Disabling parallel connections in Ecto preloads

I’m trying to disable parallel execution in ecto because i’m wrapping all my resolver queries in a transaction. (I’m doing this b/c the database is using row-level security, which requires me to set a config value in postgres before making my queries. You can see an example of that here.)

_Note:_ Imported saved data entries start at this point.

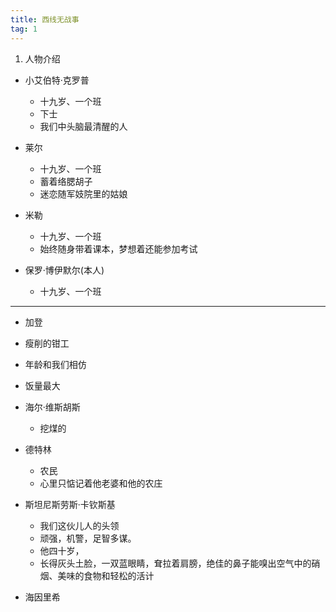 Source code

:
 ```yaml
---
title: 西线无战事
tag: 1
---
```


1. 人物介绍

- 小艾伯特·克罗普
  - 十九岁、一个班 
  - 下士
  - 我们中头脑最清醒的人

- 莱尔
  - 十九岁、一个班 
  - 蓄着络腮胡子
  - 迷恋随军妓院里的姑娘
  
- 米勒
  - 十九岁、一个班  
  - 始终随身带着课本，梦想着还能参加考试

- 保罗·博伊默尔(本人)
  - 十九岁、一个班 

--- 
- 加登
 - 瘦削的钳工
 - 年龄和我们相仿 
 - 饭量最大
  
- 海尔·维斯胡斯
  - 挖煤的

- 德特林
  - 农民
  - 心里只惦记着他老婆和他的农庄 

- 斯坦尼斯劳斯·卡钦斯基
  - 我们这伙儿人的头领
  - 顽强，机警，足智多谋。
  - 他四十岁，
  - 长得灰头土脸，一双蓝眼睛，耷拉着肩膀，绝佳的鼻子能嗅出空气中的硝烟、美味的食物和轻松的活计

- 海因里希

















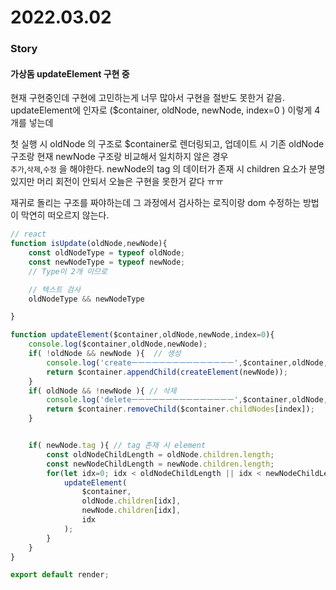 # 2022.03.02


### Story

#### 가상돔 updateElement 구현 중
현재 구현중인데 구현에 고민하는게 너무 많아서 구현을 절반도 못한거 같음.    
updateElement에 인자로 ($container, oldNode, newNode, index=0 )  이렇게 4개를 넣는데 

첫 실행 시 oldNode 의 구조로 $container로 렌더링되고,
업데이트 시 기존 oldNode 구조랑 현재 newNode 구조랑 비교해서 일치하지 않은 경우    
`추가`,`삭제`,`수정` 을 해야한다.
newNode의 tag 의 데이터가 존재 시 children 요소가 분명 있지만 
머리 회전이 안되서 오늘은 구현을 못한거 같다 ㅠㅠ

재귀로 돌리는 구조를 짜야하는데 그 과정에서 검사하는 로직이랑 dom 수정하는 방법이 막연히 떠오르지 않는다.
```js
// react
function isUpdate(oldNode,newNode){
	const oldNodeType = typeof oldNode;
	const newNodeType = typeof newNode;
	// Type이 2개 이므로 

	// 텍스트 검사
	oldNodeType && newNodeType

}

function updateElement($container,oldNode,newNode,index=0){
	console.log($container,oldNode,newNode);
	if( !oldNode && newNode ){  // 생성
		console.log('createㅡㅡㅡㅡㅡㅡㅡㅡㅡㅡㅡㅡㅡㅡㅡ',$container,oldNode,newNode);
		return $container.appendChild(createElement(newNode));
	}
	if( oldNode && !newNode ){ // 삭제
		console.log('deleteㅡㅡㅡㅡㅡㅡㅡㅡㅡㅡㅡㅡㅡㅡㅡ',$container,oldNode,newNode);
		return $container.removeChild($container.childNodes[index]);
	}


	if( newNode.tag ){ // tag 존재 시 element 
		const oldNodeChildLength = oldNode.children.length;
		const newNodeChildLength = newNode.children.length;
		for(let idx=0; idx < oldNodeChildLength || idx < newNodeChildLength; idx++){
			updateElement(
				$container,
				oldNode.children[idx],
				newNode.children[idx],
				idx
			);
		}
	}
}

export default render;

``` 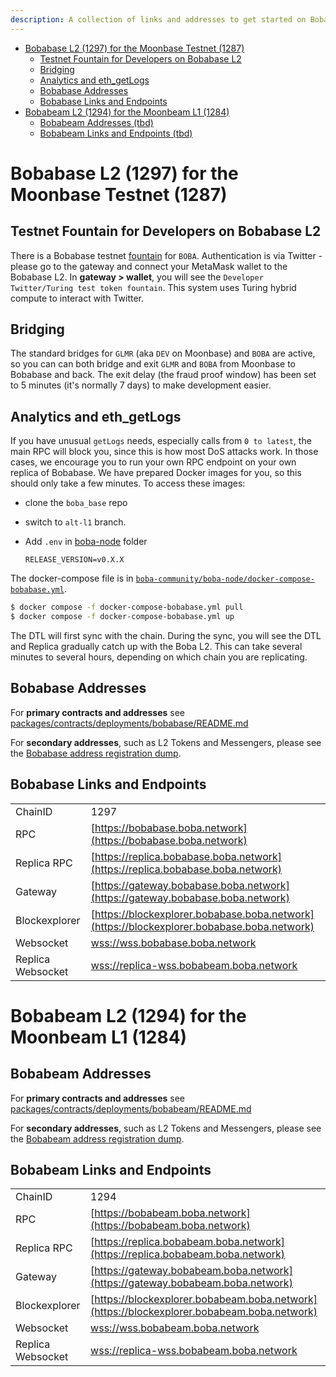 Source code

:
 ```yaml
---
description: A collection of links and addresses to get started on Boba-Moonbeam
---
```


- [Bobabase L2 (1297) for the Moonbase Testnet (1287)](#bobabase-l2--1297--for-the-moonbase-testnet--1287-)
  * [Testnet Fountain for Developers on Bobabase L2](#testnet-fountain-for-developers-on-bobabase-l2)
  * [Bridging](#bridging)
  * [Analytics and eth_getLogs](#analytics-and-eth-getlogs)
  * [Bobabase Addresses](#bobabase-addresses)
  * [Bobabase Links and Endpoints](#bobabase-links-and-endpoints)
- [Bobabeam L2 (1294) for the Moonbeam L1 (1284)](#bobabeam-l2--1294--for-the-moonbeam-l1--1284-)
  * [Bobabeam Addresses (tbd)](#bobabeam-addresses--tbd-)
  * [Bobabeam Links and Endpoints (tbd)](#bobabeam-links-and-endpoints--tbd-)
  
# Bobabase L2 (1297) for the Moonbase Testnet (1287)

## Testnet Fountain for Developers on Bobabase L2

There is a Bobabase testnet [fountain](https://gateway.bobabase.boba.network) for `BOBA`. Authentication is via Twitter - please go to the gateway and connect your MetaMask wallet to the Bobabase L2. In **gateway > wallet**, you will see the `Developer Twitter/Turing test token fountain`. This system uses Turing hybrid compute to interact with Twitter.

## Bridging

The standard bridges for `GLMR` (aka `DEV` on Moonbase) and `BOBA` are active, so you can can both bridge and exit `GLMR` and `BOBA` from Moonbase to Bobabase and back. The exit delay (the fraud proof window) has been set to 5 minutes (it's normally 7 days) to make development easier.

## Analytics and eth_getLogs

If you have unusual `getLogs` needs, especially calls from `0 to latest`, the main RPC will block you, since this is how most DoS attacks work. In those cases, we encourage you to run your own RPC endpoint on your own replica of Bobabase. We have prepared Docker images for you, so this should only take a few minutes. To access these images:

* clone the `boba_base` repo
* switch to `alt-l1` branch.
* Add `.env` in [boba-node](https://github.com/bobanetwork/boba/tree/alt-l1/boba_community/boba-node) folder

  ```
  RELEASE_VERSION=v0.X.X
  ```

The docker-compose file is in [`boba-community/boba-node/docker-compose-bobabase.yml`](https://github.com/bobanetwork/boba/tree/alt-l1/boba_community/boba-node).

```bash
$ docker compose -f docker-compose-bobabase.yml pull
$ docker compose -f docker-compose-bobabase.yml up
```

The DTL will first sync with the chain. During the sync, you will see the DTL and Replica gradually catch up with the Boba L2. This can take several minutes to several hours, depending on which chain you are replicating.

## Bobabase Addresses

For **primary contracts and addresses** see [packages/contracts/deployments/bobabase/README.md](../../packages/contracts/deployments/bobabase/README.md)

For **secondary addresses**, such as L2 Tokens and Messengers, please see the [Bobabase address registration dump](../../packages/boba/register/addresses/addressesBobaBase_0xF8d0bF3a1411AC973A606f90B2d1ee0840e5979B.json).

## Bobabase Links and Endpoints

|                   |                                                              |
| ----------------- | ------------------------------------------------------------ |
| ChainID           | 1297                                                         |
| RPC               | [https://bobabase.boba.network](https://bobabase.boba.network) |
| Replica RPC       | [https://replica.bobabase.boba.network](https://replica.bobabase.boba.network) |
| Gateway           | [https://gateway.bobabase.boba.network](https://gateway.bobabase.boba.network) |
| Blockexplorer     | [https://blockexplorer.bobabase.boba.network](https://blockexplorer.bobabase.boba.network) |
| Websocket         | [wss://wss.bobabase.boba.network](wss://wss.bobabase.boba.network) |
| Replica Websocket | [wss://replica-wss.bobabeam.boba.network](wss://replica-wss.bobabeam.boba.network) |

# Bobabeam L2 (1294) for the Moonbeam L1 (1284)

## Bobabeam Addresses

For **primary contracts and addresses** see [packages/contracts/deployments/bobabeam/README.md](../../packages/contracts/deployments/bobabeam/README.md)

For **secondary addresses**, such as L2 Tokens and Messengers, please see the [Bobabeam address registration dump](../../packages/boba/register/addresses/addressesBobaBeam_0xTBATBATBATBA.json).

## Bobabeam Links and Endpoints

|                   |                                                              |
| ----------------- | ------------------------------------------------------------ |
| ChainID           | 1294                                                         |
| RPC               | [https://bobabeam.boba.network](https://bobabeam.boba.network) |
| Replica RPC       | [https://replica.bobabeam.boba.network](https://replica.bobabeam.boba.network) |
| Gateway           | [https://gateway.bobabeam.boba.network](https://gateway.bobabeam.boba.network) |
| Blockexplorer     | [https://blockexplorer.bobabeam.boba.network](https://blockexplorer.bobabeam.boba.network) |
| Websocket         | [wss://wss.bobabeam.boba.network](wss://wss.bobabeam.boba.network) |
| Replica Websocket | [wss://replica-wss.bobabeam.boba.network](wss://replica-wss.bobabeam.boba.network) |
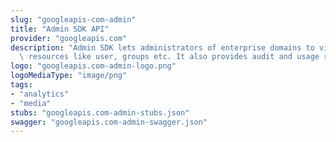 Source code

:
 ```yaml
---
slug: "googleapis-com-admin"
title: "Admin SDK API"
provider: "googleapis.com"
description: "Admin SDK lets administrators of enterprise domains to view and manage\
  \ resources like user, groups etc. It also provides audit and usage reports of domain."
logo: "googleapis.com-admin-logo.png"
logoMediaType: "image/png"
tags:
- "analytics"
- "media"
stubs: "googleapis.com-admin-stubs.json"
swagger: "googleapis.com-admin-swagger.json"
---
```

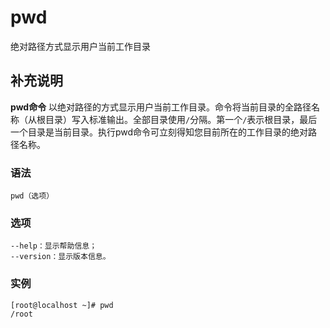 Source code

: pwd
===

绝对路径方式显示用户当前工作目录

## 补充说明

**pwd命令** 以绝对路径的方式显示用户当前工作目录。命令将当前目录的全路径名称（从根目录）写入标准输出。全部目录使用`/`分隔。第一个`/`表示根目录，最后一个目录是当前目录。执行pwd命令可立刻得知您目前所在的工作目录的绝对路径名称。

###  语法

```shell
pwd（选项）
```

###  选项

```shell
--help：显示帮助信息；
--version：显示版本信息。
```

###  实例

```shell
[root@localhost ~]# pwd
/root
```


<!-- Linux命令行搜索引擎：https://jaywcjlove.github.io/linux-command/ -->
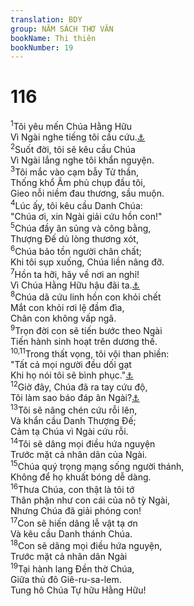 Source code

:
 ```yaml
---
translation: BDY
group: NĂM SÁCH THƠ VĂN
bookName: Thi thiên 
bookNumber: 19
---
```


<div class="title"><h1>116</h1></div>
<span class="verse thi_116_1"><sup>1</sup>Tôi yêu mến Chúa Hằng Hữu<br/>Vì Ngài nghe tiếng tôi cầu cứu.<a href="#" data-toggle="tooltip" data-placement="bottom" title="Ctd nghe tiếng nói và lời nài xin của tôi">⚓</a><br/></span>
<span class="verse thi_116_2"><sup>2</sup>Suốt đời, tôi sẽ kêu cầu Chúa<br/>Vì Ngài lắng nghe tôi khẩn nguyện.<br/></span>
<span class="verse thi_116_3"><sup>3</sup>Tôi mắc vào cạm bẫy Tử thần,<br/>Thống khổ Âm phủ chụp đầu tôi,<br/>Gieo nỗi niềm đau thương, sầu muộn.<br/></span>
<span class="verse thi_116_4"><sup>4</sup>Lúc ấy, tôi kêu cầu Danh Chúa:<br/>&#34;Chúa ơi, xin Ngài giải cứu hồn con!&#34;<br/></span>
<span class="verse thi_116_5"><sup>5</sup>Chúa đầy ân sủng và công bằng,<br/>Thượng Đế dủ lòng thương xót,<br/></span>
<span class="verse thi_116_6"><sup>6</sup>Chúa bảo tồn người chân chất;<br/>Khi tôi sụp xuống, Chúa liền nâng đỡ.<br/></span>
<span class="verse thi_116_7"><sup>7</sup>Hồn ta hỡi, hãy về nơi an nghỉ!<br/>Vì Chúa Hằng Hữu hậu đãi ta.<a href="#" data-toggle="tooltip" data-placement="bottom" title="Nt ngươi">⚓</a><br/></span>
<span class="verse thi_116_8"><sup>8</sup>Chúa dã cứu linh hồn con khỏi chết<br/>Mắt con khỏi rơi lệ đầm đìa,<br/>Chân con không vấp ngã.<br/></span>
<span class="verse thi_116_9"><sup>9</sup>Trọn đời con sẽ tiến bước theo Ngài<br/>Tiến hành sinh hoạt trên dương thế.<br/></span>
<span class="verse thi_116_10 thi_116_11"><sup>10,11</sup>Trong thất vọng, tôi vội than phiền:<br/>&#34;Tất cả mọi người đều dối gạt<br/>Khi họ nói tôi sẽ bình phục.&#34;<a href="#" data-toggle="tooltip" data-placement="bottom" title="Ctd tôi đã tin nên tôi nói tôi bị hoạn nạn lớn tôi vội vàng nói: " mọi="" người="" đều="" nói="" dối""="">⚓</a><br/></span>
<span class="verse thi_116_12"><sup>12</sup>Giờ đây, Chúa đã ra tay cứu độ,<br/>Tôi làm sao báo đáp ân Ngài?<a href="#" data-toggle="tooltip" data-placement="bottom" title="Ctd tôi sẽ lấy gì báo đáp tất cả ân lành Ngài ban cho tôi">⚓</a><br/></span>
<span class="verse thi_116_13"><sup>13</sup>Tôi sẽ nâng chén cứu rỗi lên,<br/>Và khẩn cầu Danh Thượng Đế;<br/>Cảm tạ Chúa vì Ngài cứu rỗi.<br/></span>
<span class="verse thi_116_14"><sup>14</sup>Tôi sẽ dâng mọi điều hứa nguyện<br/>Trước mặt cả nhân dân của Ngài.<br/></span>
<span class="verse thi_116_15"><sup>15</sup>Chúa quý trọng mạng sống người thánh,<br/>Không để họ khuất bóng dễ dàng.<br/></span>
<span class="verse thi_116_16"><sup>16</sup>Thưa Chúa, con thật là tôi tớ<br/>Thân phận như con cái của nô tỳ Ngài,<br/>Nhưng Chúa đã giải phóng con!<br/></span>
<span class="verse thi_116_17"><sup>17</sup>Con sẽ hiến dâng lễ vật tạ ơn<br/>Và kêu cầu Danh thánh Chúa.<br/></span>
<span class="verse thi_116_18"><sup>18</sup>Con sẽ dâng mọi điều hứa nguyện,<br/>Trước mặt cả nhân dân Ngài<br/></span>
<span class="verse thi_116_19"><sup>19</sup>Tại hành lang Đền thờ Chúa,<br/>Giữa thủ đô Giê-ru-sa-lem.<br/>Tung hô Chúa Tự hữu Hằng Hữu!</span>
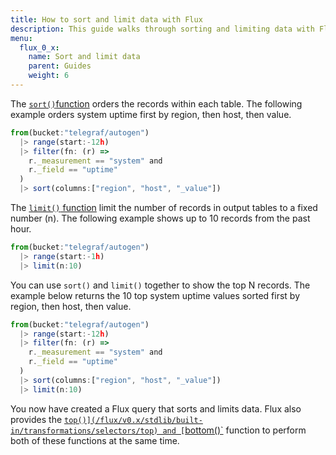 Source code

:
 ```yaml
---
title: How to sort and limit data with Flux
description: This guide walks through sorting and limiting data with Flux and outlines how it shapes your data in the process.
menu:
  flux_0_x:
    name: Sort and limit data
    parent: Guides
    weight: 6
---
```


The [`sort()`function](/flux/v0.x/stdlib/built-in/transformations/sort) orders the records within each table. The following example orders system uptime first by region, then host, then value.

```js
from(bucket:"telegraf/autogen")
  |> range(start:-12h)
  |> filter(fn: (r) =>
    r._measurement == "system" and
    r._field == "uptime"
  )
  |> sort(columns:["region", "host", "_value"])
```

The [`limit()` function](/flux/v0.x/stdlib/built-in/transformations/limit) limit the number of records in output tables to a fixed number (n). The following example shows up to 10 records from the past hour.

```js
from(bucket:"telegraf/autogen")
  |> range(start:-1h)
  |> limit(n:10)
```

You can use `sort()` and `limit()` together to show the top N records. The example below returns the 10 top system uptime values sorted first by region, then host, then value.

```js
from(bucket:"telegraf/autogen")
  |> range(start:-12h)
  |> filter(fn: (r) =>
    r._measurement == "system" and
    r._field == "uptime"
  )
  |> sort(columns:["region", "host", "_value"])
  |> limit(n:10)
```

You now have created a Flux query that sorts and limits data. Flux also provides the [`top()](/flux/v0.x/stdlib/built-in/transformations/selectors/top) and [`bottom()`](/flux/v0.x/stdlib/built-in/transformations/selectors/bottom) function to perform both of these functions at the same time.
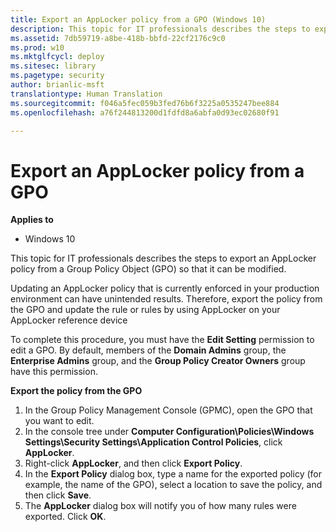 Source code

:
 ```yaml
---
title: Export an AppLocker policy from a GPO (Windows 10)
description: This topic for IT professionals describes the steps to export an AppLocker policy from a Group Policy Object (GPO) so that it can be modified.
ms.assetid: 7db59719-a8be-418b-bbfd-22cf2176c9c0
ms.prod: w10
ms.mktglfcycl: deploy
ms.sitesec: library
ms.pagetype: security
author: brianlic-msft
translationtype: Human Translation
ms.sourcegitcommit: f046a5fec059b3fed76b6f3225a0535247bee884
ms.openlocfilehash: a76f244813200d1fdfd8a6abfa0d93ec02680f91

---
```


# Export an AppLocker policy from a GPO

**Applies to**
-   Windows 10

This topic for IT professionals describes the steps to export an AppLocker policy from a Group Policy Object (GPO) so that it can be modified.

Updating an AppLocker policy that is currently enforced in your production environment can have unintended results. Therefore, export the policy from the GPO and update the rule or rules by using AppLocker on your AppLocker reference device

To complete this procedure, you must have the **Edit Setting** permission to edit a GPO. By default, members of the **Domain Admins** group, the **Enterprise Admins** group, and the **Group Policy Creator Owners** group have this permission.

**Export the policy from the GPO**

1.  In the Group Policy Management Console (GPMC), open the GPO that you want to edit.
2.  In the console tree under **Computer Configuration\\Policies\\Windows Settings\\Security Settings\\Application Control Policies**, click **AppLocker**.
3.  Right-click **AppLocker**, and then click **Export Policy**.
4.  In the **Export Policy** dialog box, type a name for the exported policy (for example, the name of the GPO), select a location to save the policy, and then click **Save**.
5.  The **AppLocker** dialog box will notify you of how many rules were exported. Click **OK**.



<!--HONumber=Jun16_HO4-->


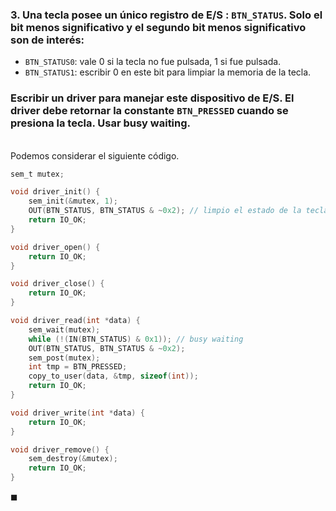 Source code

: 
### 3. Una tecla posee un único registro de E/S : `BTN_STATUS`. Solo el bit menos significativo y el segundo bit menos significativo son de interés:
- `BTN_STATUS0`: vale $0$ si la tecla no fue pulsada, $1$ si fue pulsada.
- `BTN_STATUS1`: escribir $0$ en este bit para limpiar la memoria de la tecla.
### Escribir un driver para manejar este dispositivo de E/S. El driver debe retornar la constante `BTN_PRESSED` cuando se presiona la tecla. Usar busy waiting.

\
Podemos considerar el siguiente código.

```C
sem_t mutex;

void driver_init() {
    sem_init(&mutex, 1);
    OUT(BTN_STATUS, BTN_STATUS & ~0x2); // limpio el estado de la tecla
    return IO_OK;
}

void driver_open() {
    return IO_OK;
}

void driver_close() {
    return IO_OK;
}

void driver_read(int *data) {
    sem_wait(mutex);
    while (!(IN(BTN_STATUS) & 0x1)); // busy waiting
    OUT(BTN_STATUS, BTN_STATUS & ~0x2);
    sem_post(mutex);
    int tmp = BTN_PRESSED;
    copy_to_user(data, &tmp, sizeof(int));
    return IO_OK;
}

void driver_write(int *data) {
    return IO_OK;
}

void driver_remove() {
    sem_destroy(&mutex);
    return IO_OK;
}
```

$\blacksquare$
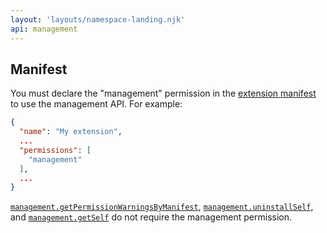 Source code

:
 ```yaml
---
layout: 'layouts/namespace-landing.njk'
api: management
---
```


## Manifest

You must declare the "management" permission in the [extension manifest][1] to use the management
API. For example:

```json
{
  "name": "My extension",
  ...
  "permissions": [
    "management"
  ],
  ...
}
```

[`management.getPermissionWarningsByManifest`][2], [`management.uninstallSelf`][3], and
[`management.getSelf`][4] do not require the management permission.

[1]: /extensions/manifest
[2]: #method-getPermissionWarningsByManifest
[3]: #method-uninstallSelf
[4]: #method-getSelf
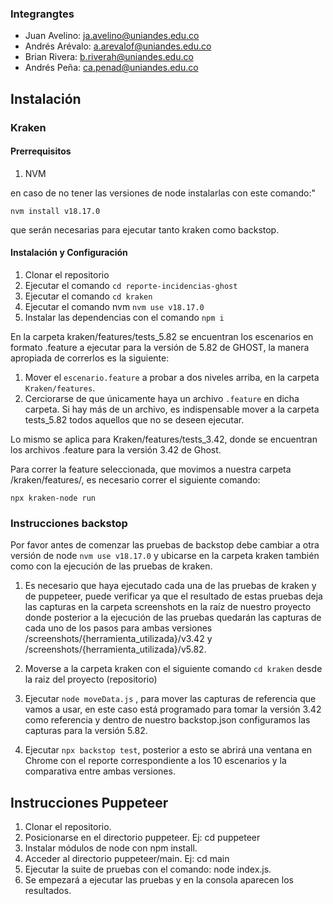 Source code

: ### Integrangtes

- Juan Avelino: ja.avelino@uniandes.edu.co
- Andrés Arévalo: a.arevalof@uniandes.edu.co
- Brian Rivera: b.riverah@uniandes.edu.co
- Andrés Peña: ca.penad@uniandes.edu.co


## Instalación

### Kraken

#### Prerrequisitos

1. NVM

en caso de no tener las versiones de node instalarlas con este comando:"

`nvm install v18.17.0`

que serán necesarias para ejecutar tanto kraken como backstop.

#### Instalación y Configuración

1. Clonar el repositorio
2. Ejecutar el comando `cd reporte-incidencias-ghost`
3. Ejecutar el comando `cd kraken`
4. Ejecutar el comando nvm `nvm use v18.17.0`
5. Instalar las dependencias con el comando `npm i`

En la carpeta kraken/features/tests_5.82 se encuentran los escenarios en formato .feature a ejecutar para la versión de 5.82 de GHOST, la manera apropiada de correrlos es la siguiente:

1. Mover el `escenario.feature` a probar a dos niveles arriba, en la carpeta `Kraken/features`.
2. Cerciorarse de que únicamente haya un archivo `.feature` en dicha carpeta. Si hay más de un archivo, es indispensable mover a la carpeta tests_5.82 todos aquellos que no se deseen ejecutar.

Lo mismo se aplica para Kraken/features/tests_3.42, donde se encuentran los archivos .feature para la versión 3.42 de Ghost.

Para correr la feature seleccionada, que movimos a nuestra carpeta /kraken/features/, es necesario correr el siguiente comando:

```
npx kraken-node run
```

### Instrucciones backstop

Por favor antes de comenzar las pruebas de backstop debe cambiar a otra versión de node `nvm use v18.17.0` y ubicarse en la carpeta kraken también como con la ejecución de las pruebas de kraken.

1. Es necesario que haya ejecutado cada una de las pruebas de kraken y de puppeteer, puede verificar ya que el resultado de estas pruebas deja las capturas en la carpeta screenshots en la raíz de nuestro proyecto donde posterior a la ejecución de las pruebas quedarán las capturas de cada uno de los pasos para ambas versiones /screenshots/{herramienta_utilizada}/v3.42 y /screenshots/{herramienta_utilizada}/v5.82.

3. Moverse a la carpeta kraken con el siguiente comando `cd kraken` desde la raiz del proyecto (repositorio)

3. Ejecutar `node moveData.js` , para mover las capturas de referencia que vamos a usar, en este caso está programado para tomar la versión 3.42 como referencia y dentro de nuestro backstop.json configuramos las capturas para la versión 5.82.

4. Ejecutar `npx backstop test`, posterior a esto se abrirá una ventana en Chrome con el reporte correspondiente a los 10 escenarios y la comparativa entre ambas versiones. 



## Instrucciones Puppeteer

1. Clonar el repositorio.
2. Posicionarse en el directorio puppeteer. Ej: cd puppeteer
3. Instalar módulos de node con npm install.
4. Acceder al directorio puppeteer/main. Ej: cd main
5. Ejecutar la suite de pruebas con el comando: node index.js.
6. Se empezará a ejecutar las pruebas y en la consola aparecen los resultados.
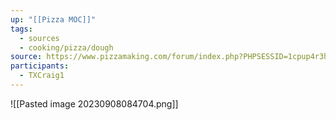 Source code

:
 ```yaml
---
up: "[[Pizza MOC]]"
tags:
  - sources
  - cooking/pizza/dough
source: https://www.pizzamaking.com/forum/index.php?PHPSESSID=1cpup4r3h68lmuvu3qoovrffg6&topic=26831.msg393271#msg393271
participants:
  - TXCraig1
---
```

![[Pasted image 20230908084704.png]]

When dataloader is loading associations via ecto’s preload, they’re running in a different db connection, which means it’s not running in the same transaction. i’m passing in_parallel: false in my repo options, but i still seem to be having the same troubles.

To troubleshoot, I’ve even tried disabling parallel preloads altogether in ecto in this function:

  defp maybe_pmap(preloaders, repo_name, opts) do
    # if match?([_,_|_], preloaders) and not checked_out?(repo_name) and
    #      Keyword.get(opts, :in_parallel, false) do
    #   # We pass caller: self() so the ownership pool knows where
    #   # to fetch the connection from and set the proper timeouts.
    #   # Note while the ownership pool uses '$callers' from pdict,
    #   # it does not do so in automatic mode, hence this line is
    #   # still necessary.
    #   opts = Keyword.put_new(opts, :caller, self())
    #
    #   preloaders
    #   |> Task.async_stream(&(&1.(opts)), timeout: :infinity)
    #   |> Enum.map(fn {:ok, assoc} -> assoc end)
    # else
      Logger.warn("Running preloaders in parallel is disabled")
      Enum.map(preloaders, &(&1.(opts)))
    # end
  end

…but i’m still checking out different connections for my preloads. Really appreciate any help figuring this out.

Well, you can always use table-wide exclusive access?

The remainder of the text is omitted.